Items from a dataset
------------------------------------

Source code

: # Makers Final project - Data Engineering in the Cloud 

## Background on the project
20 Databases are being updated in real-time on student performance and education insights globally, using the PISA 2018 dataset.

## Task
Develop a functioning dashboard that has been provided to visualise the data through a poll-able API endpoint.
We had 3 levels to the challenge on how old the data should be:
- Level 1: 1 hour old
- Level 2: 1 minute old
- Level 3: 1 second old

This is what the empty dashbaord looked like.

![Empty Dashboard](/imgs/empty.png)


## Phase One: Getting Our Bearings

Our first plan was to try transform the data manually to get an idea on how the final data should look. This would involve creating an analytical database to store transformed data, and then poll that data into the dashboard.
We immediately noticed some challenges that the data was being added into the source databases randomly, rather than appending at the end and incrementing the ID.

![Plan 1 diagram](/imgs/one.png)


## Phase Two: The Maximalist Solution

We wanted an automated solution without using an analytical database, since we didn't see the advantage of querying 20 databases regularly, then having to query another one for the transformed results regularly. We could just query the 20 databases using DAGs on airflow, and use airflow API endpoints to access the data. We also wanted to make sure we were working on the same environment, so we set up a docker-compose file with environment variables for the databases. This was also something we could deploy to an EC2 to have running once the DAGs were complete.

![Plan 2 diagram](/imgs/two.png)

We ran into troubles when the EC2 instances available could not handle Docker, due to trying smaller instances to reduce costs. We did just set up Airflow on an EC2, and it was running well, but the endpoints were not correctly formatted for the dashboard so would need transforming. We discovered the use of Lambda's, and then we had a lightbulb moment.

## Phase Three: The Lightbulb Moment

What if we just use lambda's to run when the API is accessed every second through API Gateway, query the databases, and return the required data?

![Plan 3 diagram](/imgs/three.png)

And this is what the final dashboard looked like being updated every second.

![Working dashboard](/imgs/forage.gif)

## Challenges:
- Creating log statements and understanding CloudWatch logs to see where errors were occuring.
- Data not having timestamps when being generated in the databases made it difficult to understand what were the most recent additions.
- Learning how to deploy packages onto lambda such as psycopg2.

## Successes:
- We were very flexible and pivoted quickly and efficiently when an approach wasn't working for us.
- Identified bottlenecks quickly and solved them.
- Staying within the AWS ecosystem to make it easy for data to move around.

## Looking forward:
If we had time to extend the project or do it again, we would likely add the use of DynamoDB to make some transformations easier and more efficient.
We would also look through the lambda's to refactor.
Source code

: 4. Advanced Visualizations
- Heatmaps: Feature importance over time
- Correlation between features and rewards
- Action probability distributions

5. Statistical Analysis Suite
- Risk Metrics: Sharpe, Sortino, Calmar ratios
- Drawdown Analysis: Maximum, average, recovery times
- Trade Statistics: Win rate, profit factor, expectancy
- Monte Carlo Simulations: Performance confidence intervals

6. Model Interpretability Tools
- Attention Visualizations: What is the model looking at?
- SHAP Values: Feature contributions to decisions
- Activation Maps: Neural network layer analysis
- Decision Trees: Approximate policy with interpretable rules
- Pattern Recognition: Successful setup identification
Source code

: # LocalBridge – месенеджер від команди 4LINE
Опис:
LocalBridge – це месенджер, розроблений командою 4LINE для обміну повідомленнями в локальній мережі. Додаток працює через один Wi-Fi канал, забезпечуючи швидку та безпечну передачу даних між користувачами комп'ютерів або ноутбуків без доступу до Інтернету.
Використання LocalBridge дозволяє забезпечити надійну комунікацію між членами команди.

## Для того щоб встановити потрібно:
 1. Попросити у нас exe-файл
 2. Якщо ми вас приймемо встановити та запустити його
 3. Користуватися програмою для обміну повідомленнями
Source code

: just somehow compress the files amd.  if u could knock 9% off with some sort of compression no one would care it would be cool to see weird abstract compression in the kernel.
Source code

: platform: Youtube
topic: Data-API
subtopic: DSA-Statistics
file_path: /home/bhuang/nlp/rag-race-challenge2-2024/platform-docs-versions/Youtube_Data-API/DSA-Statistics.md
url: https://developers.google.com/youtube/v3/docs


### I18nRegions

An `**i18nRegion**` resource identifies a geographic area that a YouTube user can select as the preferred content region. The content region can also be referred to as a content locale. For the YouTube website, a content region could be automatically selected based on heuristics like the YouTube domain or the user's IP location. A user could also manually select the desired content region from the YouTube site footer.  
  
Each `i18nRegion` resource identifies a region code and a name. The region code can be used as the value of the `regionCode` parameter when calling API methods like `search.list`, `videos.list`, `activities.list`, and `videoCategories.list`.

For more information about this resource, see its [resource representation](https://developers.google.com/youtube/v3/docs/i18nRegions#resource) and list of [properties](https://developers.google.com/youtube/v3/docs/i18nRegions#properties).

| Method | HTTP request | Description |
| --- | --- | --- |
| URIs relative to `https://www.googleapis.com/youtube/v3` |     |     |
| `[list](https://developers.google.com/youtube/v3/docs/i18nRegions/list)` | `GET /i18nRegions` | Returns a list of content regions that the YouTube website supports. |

------------------------------------

AIM OF THE TASK:
Beginning with the line above that contains "- Decision Trees: Approximate", copy each line exactly up to and including the line that contains "### I18nRegions", and go no further.

RESULT OF THIS EXERCISE:
- Decision Trees: Approximate policy with interpretable rules
- Pattern Recognition: Successful setup identification
Source code

: # LocalBridge – месенеджер від команди 4LINE
Опис:
LocalBridge – це месенджер, розроблений командою 4LINE для обміну повідомленнями в локальній мережі. Додаток працює через один Wi-Fi канал, забезпечуючи швидку та безпечну передачу даних між користувачами комп'ютерів або ноутбуків без доступу до Інтернету.
Використання LocalBridge дозволяє забезпечити надійну комунікацію між членами команди.

## Для того щоб встановити потрібно:
 1. Попросити у нас exe-файл
 2. Якщо ми вас приймемо встановити та запустити його
 3. Користуватися програмою для обміну повідомленнями
Source code

: just somehow compress the files amd.  if u could knock 9% off with some sort of compression no one would care it would be cool to see weird abstract compression in the kernel.
Source code

: platform: Youtube
topic: Data-API
subtopic: DSA-Statistics
file_path: /home/bhuang/nlp/rag-race-challenge2-2024/platform-docs-versions/Youtube_Data-API/DSA-Statistics.md
url: https://developers.google.com/youtube/v3/docs


### I18nRegions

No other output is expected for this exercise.